Your task —
The word "Asserts" occurs in some of the lines below; copy each of those lines.

- Opening Delimiter -

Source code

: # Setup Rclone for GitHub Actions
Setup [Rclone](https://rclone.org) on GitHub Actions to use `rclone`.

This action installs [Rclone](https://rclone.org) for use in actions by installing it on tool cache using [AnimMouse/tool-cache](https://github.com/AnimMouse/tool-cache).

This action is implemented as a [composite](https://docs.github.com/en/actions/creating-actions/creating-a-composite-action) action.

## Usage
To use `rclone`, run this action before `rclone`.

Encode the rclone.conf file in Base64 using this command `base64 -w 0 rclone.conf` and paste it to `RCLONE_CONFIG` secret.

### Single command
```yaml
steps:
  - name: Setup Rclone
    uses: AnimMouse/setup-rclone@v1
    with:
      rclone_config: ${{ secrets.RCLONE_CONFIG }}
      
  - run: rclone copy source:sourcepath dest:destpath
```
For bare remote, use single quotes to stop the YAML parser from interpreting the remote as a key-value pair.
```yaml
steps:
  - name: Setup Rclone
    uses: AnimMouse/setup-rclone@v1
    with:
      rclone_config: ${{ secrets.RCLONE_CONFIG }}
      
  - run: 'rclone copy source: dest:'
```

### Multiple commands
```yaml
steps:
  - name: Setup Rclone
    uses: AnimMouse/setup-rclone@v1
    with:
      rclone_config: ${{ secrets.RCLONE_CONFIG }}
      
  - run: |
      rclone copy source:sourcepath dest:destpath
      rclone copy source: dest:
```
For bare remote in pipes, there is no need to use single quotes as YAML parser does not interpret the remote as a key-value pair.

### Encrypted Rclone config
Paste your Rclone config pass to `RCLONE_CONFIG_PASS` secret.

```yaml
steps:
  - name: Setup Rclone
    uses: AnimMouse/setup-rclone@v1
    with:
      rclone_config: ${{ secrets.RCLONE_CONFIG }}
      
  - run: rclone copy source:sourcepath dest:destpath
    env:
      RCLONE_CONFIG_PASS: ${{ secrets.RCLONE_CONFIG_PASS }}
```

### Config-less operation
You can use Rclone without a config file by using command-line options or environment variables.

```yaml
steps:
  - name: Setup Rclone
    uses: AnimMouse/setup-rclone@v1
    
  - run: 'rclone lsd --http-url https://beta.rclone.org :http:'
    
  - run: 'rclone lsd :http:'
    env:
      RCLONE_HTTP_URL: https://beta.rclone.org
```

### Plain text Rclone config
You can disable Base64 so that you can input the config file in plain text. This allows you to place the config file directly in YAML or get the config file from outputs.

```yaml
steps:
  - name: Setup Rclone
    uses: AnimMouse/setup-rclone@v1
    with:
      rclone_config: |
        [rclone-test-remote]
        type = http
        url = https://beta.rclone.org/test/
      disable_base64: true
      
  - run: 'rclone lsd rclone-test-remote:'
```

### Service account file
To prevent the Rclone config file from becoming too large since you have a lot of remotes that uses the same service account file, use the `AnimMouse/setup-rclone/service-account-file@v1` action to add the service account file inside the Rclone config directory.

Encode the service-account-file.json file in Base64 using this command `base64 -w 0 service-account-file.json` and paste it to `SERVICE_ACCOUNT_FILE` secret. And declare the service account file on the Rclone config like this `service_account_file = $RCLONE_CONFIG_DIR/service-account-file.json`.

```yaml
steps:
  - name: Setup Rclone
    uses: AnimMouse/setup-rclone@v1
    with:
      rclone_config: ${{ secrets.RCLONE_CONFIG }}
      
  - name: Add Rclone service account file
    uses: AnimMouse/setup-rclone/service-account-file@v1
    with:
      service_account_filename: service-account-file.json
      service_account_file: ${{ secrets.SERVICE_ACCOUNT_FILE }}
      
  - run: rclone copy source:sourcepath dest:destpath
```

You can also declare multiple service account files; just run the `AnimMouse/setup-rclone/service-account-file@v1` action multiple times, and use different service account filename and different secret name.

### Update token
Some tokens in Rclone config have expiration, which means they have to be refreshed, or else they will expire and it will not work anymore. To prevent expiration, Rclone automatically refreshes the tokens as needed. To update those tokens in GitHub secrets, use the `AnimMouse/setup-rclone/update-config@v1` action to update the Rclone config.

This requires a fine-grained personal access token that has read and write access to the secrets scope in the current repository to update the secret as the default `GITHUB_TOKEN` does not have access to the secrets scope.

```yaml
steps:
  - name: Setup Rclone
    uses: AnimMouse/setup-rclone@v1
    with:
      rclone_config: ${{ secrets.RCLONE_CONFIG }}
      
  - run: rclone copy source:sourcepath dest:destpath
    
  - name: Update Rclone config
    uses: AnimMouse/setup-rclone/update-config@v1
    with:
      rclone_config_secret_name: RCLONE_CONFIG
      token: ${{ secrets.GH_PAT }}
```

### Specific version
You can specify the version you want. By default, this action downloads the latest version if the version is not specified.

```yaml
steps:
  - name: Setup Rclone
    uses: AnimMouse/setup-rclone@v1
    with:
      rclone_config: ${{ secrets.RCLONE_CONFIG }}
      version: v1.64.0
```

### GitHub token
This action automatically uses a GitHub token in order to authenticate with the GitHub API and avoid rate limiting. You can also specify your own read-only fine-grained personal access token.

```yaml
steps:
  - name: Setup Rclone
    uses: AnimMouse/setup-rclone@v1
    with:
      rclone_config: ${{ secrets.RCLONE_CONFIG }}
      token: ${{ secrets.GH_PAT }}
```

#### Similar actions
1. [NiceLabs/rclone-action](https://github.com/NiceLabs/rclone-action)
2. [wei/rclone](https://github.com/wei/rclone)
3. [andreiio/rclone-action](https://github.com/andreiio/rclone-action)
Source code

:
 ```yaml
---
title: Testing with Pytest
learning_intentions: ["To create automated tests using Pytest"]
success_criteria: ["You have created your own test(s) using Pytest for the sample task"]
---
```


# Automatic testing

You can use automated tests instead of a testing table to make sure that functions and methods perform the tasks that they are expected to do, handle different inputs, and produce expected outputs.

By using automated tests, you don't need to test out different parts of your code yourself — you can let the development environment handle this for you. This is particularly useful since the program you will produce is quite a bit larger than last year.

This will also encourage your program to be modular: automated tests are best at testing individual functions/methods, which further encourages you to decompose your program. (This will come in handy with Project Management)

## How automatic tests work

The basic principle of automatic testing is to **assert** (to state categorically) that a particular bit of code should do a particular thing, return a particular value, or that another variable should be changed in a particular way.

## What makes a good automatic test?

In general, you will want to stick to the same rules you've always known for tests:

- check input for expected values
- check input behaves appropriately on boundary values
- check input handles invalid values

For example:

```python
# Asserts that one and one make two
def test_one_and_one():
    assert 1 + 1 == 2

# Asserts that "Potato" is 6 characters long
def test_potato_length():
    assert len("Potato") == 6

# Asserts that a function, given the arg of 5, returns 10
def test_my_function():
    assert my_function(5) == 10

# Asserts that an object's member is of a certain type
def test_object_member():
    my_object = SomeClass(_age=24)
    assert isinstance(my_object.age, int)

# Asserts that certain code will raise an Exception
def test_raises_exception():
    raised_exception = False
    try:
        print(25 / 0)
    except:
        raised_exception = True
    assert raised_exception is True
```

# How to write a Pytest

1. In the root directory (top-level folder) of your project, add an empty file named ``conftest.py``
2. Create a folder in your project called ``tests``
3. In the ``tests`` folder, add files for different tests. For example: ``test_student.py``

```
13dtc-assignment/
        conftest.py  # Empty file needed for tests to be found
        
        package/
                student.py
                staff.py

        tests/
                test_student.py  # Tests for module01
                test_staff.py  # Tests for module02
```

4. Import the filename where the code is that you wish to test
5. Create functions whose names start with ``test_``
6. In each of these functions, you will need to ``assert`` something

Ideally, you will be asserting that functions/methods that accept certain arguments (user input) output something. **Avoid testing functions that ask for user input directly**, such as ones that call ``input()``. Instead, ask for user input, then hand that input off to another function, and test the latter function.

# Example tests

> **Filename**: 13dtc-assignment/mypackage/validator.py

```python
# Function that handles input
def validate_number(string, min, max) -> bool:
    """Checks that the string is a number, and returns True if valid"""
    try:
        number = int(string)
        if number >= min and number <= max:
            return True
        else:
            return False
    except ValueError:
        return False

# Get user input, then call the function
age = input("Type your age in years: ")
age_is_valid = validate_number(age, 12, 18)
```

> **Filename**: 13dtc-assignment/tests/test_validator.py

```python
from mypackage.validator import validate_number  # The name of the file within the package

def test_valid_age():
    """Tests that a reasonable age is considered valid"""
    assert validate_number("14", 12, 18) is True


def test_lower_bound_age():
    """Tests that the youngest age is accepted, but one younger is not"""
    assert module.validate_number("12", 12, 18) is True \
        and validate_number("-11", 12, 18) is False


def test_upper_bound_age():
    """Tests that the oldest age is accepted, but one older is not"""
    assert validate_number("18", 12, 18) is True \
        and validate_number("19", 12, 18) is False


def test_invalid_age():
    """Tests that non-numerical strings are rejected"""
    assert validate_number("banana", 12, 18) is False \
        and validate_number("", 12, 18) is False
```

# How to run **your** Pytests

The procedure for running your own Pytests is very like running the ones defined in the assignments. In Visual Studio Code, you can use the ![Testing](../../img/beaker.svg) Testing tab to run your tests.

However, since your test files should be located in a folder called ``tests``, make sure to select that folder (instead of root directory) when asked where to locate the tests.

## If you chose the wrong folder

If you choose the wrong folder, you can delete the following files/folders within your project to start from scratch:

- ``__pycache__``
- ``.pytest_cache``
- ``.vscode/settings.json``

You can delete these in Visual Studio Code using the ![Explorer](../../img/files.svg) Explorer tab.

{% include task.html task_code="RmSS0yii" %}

- Closing Delimiter -

Task output —
# Asserts that one and one make two
# Asserts that "Potato" is 6 characters long
# Asserts that a function, given the arg of 5, returns 10
# Asserts that an object's member is of a certain type
# Asserts that certain code will raise an Exception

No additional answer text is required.